How large corporations and small start-ups work together. The SYNMIKRO Congress 2012 was dedicated to the topic of antibiotic resistance. Numerous speakers highlighted the fact that many large pharmaceutical companies have already withdrawn from developing new antibiotics, as the effort and expense needed for research are too high and the expected profit margins therefore too low.

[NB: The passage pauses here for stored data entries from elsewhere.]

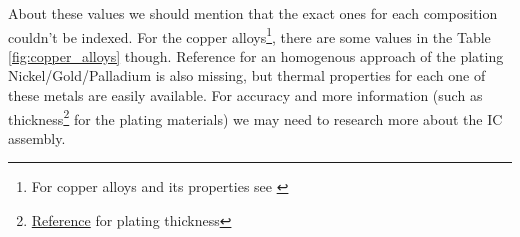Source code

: \documentclass[final]{cubedoc}
\begin{document}
	About  these values we should mention that the exact ones for each composition couldn't be indexed. For the copper alloys\footnote{For copper alloys and its properties see \cite{copperalloydata}}, there are some values in the Table \ref{fig:copper_alloys} though. Reference for an homogenous approach of the plating Nickel/Gold/Palladium is also missing, but thermal properties for each one of these metals are easily available. For accuracy and more information (such as thickness\footnote{ \href{https://web.archive.org/web/20200818132539/https://www.idt.com/us/en/support/knowledge-base/what-are-specifications-terminal-plating-plating-methods-and-plating-thickness-any-idt-part}{Reference} for plating thickness} for the plating materials) we may need to research more about the IC assembly.
	
	\begin{table}[h!]
		\centering
		\caption{Material Bulk properties of plating-metals}
		\label{tab:plate}
	\end{table}
	
	
\end{document}
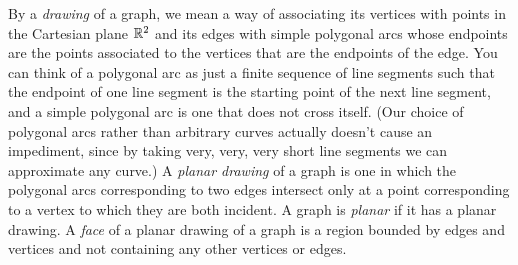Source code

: By a \textit{drawing} of a graph, we mean a way of associating its
vertices with points in the Cartesian plane $\mathbb{R}^2$ and its edges
with simple polygonal arcs whose endpoints are the points associated
to the vertices that are the endpoints of the edge. You can think of a
polygonal arc as just a finite sequence of line segments such that the
endpoint of one line segment is the starting point of the next line
segment, and a simple polygonal arc is one that does not cross
itself. (Our choice of polygonal arcs rather than arbitrary curves
actually doesn't cause an impediment, since by taking very, very, very
short line segments we can approximate any curve.) A \textit{planar
  drawing} of a graph is one in which the polygonal arcs corresponding
to two edges intersect only at a point corresponding to a vertex to
which they are both incident. A graph is \textit{planar} if it has a
planar drawing. A \textit{face} of a planar drawing of a graph is a
region bounded by edges and vertices and not containing any other
vertices or edges.

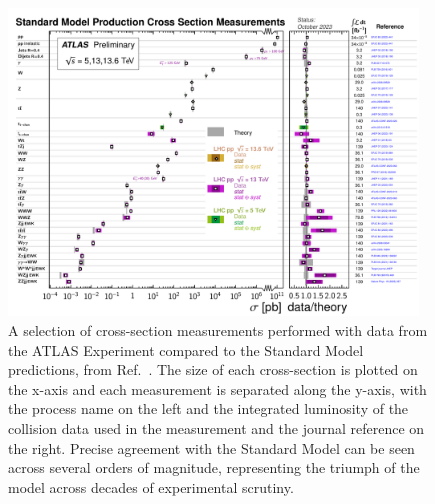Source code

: \begin{figure}[htb]
    \centering
    \includegraphics[width=0.97\textwidth]{fig/atlas/atlas_xsecs_2023.pdf}
    \caption[A selection of cross-section measurements performed with data from the ATLAS Experiment]{
        A selection of cross-section measurements performed with data from the ATLAS Experiment compared to the Standard Model predictions, from Ref.~\cite{ATL-PHYS-PUB-2023-039}. 
        The size of each cross-section is plotted on the x-axis and each measurement is separated along the y-axis, with the process name on the left and the integrated luminosity of the collision data used in the measurement and the journal reference on the right. 
        Precise agreement with the Standard Model can be seen across several orders of magnitude, representing the triumph of the model across decades of experimental scrutiny. 
    }
    \label{fig:atlas_xsecs}
\end{figure}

Because new antibiotics are urgently needed, however, in order to keep infectious diseases under control, the commitment of smaller biotech companies is even more important. This also applies to the development of medicines against rare ailments or diseases that occur predominantly in the world’s poorer countries. Here, too, biotech companies and academic institutions are conducting their research in a niche area that pharmaceutical corporations barely touch. However, when promising potential active ingredients need to be tested in clinical studies or new biotech processes on an industrial scale, if not before, large companies need to step up, as only they have the necessary financial resources and sufficient laboratory and production capacity.
Hessen’s advantage in white technology is that the biotech sector based here not only conducts research but also produces. The stand-out production location in German biotechnology is Industriepark Höchst in Frankfurt. At the former headquarters of Hoechst, the world’s highest-grossing chemicals and pharmaceutical corporation, Sandoz – the generics branch of Novartis – now operates Germany’s largest fermentation plant. The products produced here include antibiotics. The insulin production conducted by Sanofi-Aventis here also has its roots in the former international corporation, Hoechst. In addition, Novartis Vaccines produces a wide range of vaccines in Marburg, while Heraeus has been using biotechnology to produce chemotherapy drugs in Hanau since 2004.
Network of investors for white biotechnology. Another key component of the cluster concept in Frankfurt is a network of financing and investors for white biotechnology projects. To achieve this, the investors’ conference CIB Invest was initiated as a meeting place for entrepreneurs, scientists and investors. One person keen to emphasise the value of the conference was the bio-economy expert and former Director of the European Commission, Christian Patermann. “Events like this, that put their emphasis on financing, are relatively rare, but they are vital, because without investment, nothing can happen.” Patermann, who presented the CIB Invest 2013 conference, underlined the need for new types of cooperation between the players throughout the entire value chain in white biotechnology. With its wide range of events and networking activities, CIB Frankfurt is laying the foundation for this.
The author holds a doctorate in Microbiology and completed vocational training as an industrial business management assistant. Following initial experience in the biotechnology sector at Landesinitiative BioGenTec in Cologne, he has worked for Hessen’s economic promotion agency since 1998. After working in technology, foreign trade and location marketing, he now manages the Bio-Nano-Environment division at HTAI GmbH.